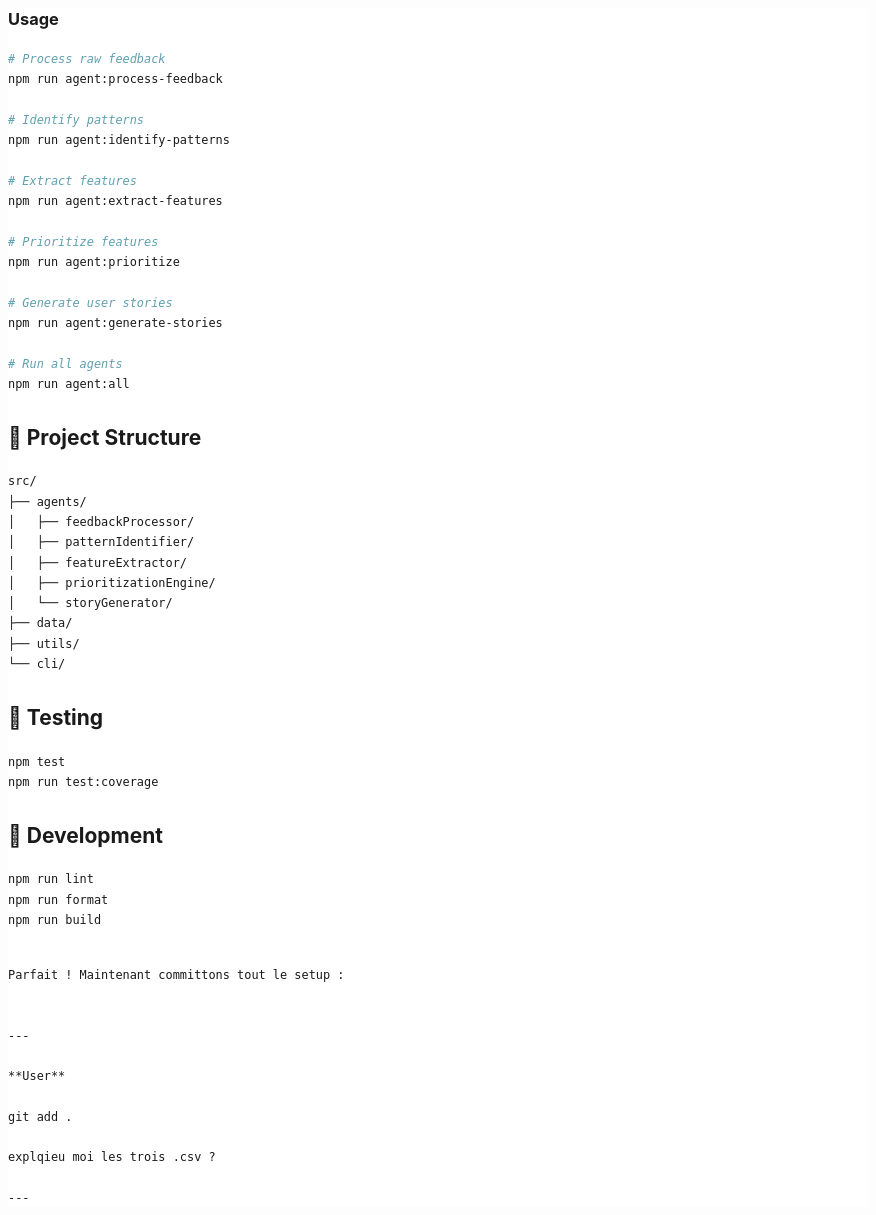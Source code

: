 ### Usage
```bash
# Process raw feedback
npm run agent:process-feedback

# Identify patterns
npm run agent:identify-patterns

# Extract features
npm run agent:extract-features

# Prioritize features
npm run agent:prioritize

# Generate user stories
npm run agent:generate-stories

# Run all agents
npm run agent:all
```

## 📁 Project Structure

```
src/
├── agents/
│   ├── feedbackProcessor/
│   ├── patternIdentifier/
│   ├── featureExtractor/
│   ├── prioritizationEngine/
│   └── storyGenerator/
├── data/
├── utils/
└── cli/
```

## 🧪 Testing

```bash
npm test
npm run test:coverage
```

## 📝 Development

```bash
npm run lint
npm run format
npm run build
```
```

Parfait ! Maintenant committons tout le setup :


---

**User**

git add .

explqieu moi les trois .csv ?

---
```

**********

For the string "stories", filter the data and copy out each line where it occurs.

> Exercise answer:
# Generate user stories
npm run agent:generate-stories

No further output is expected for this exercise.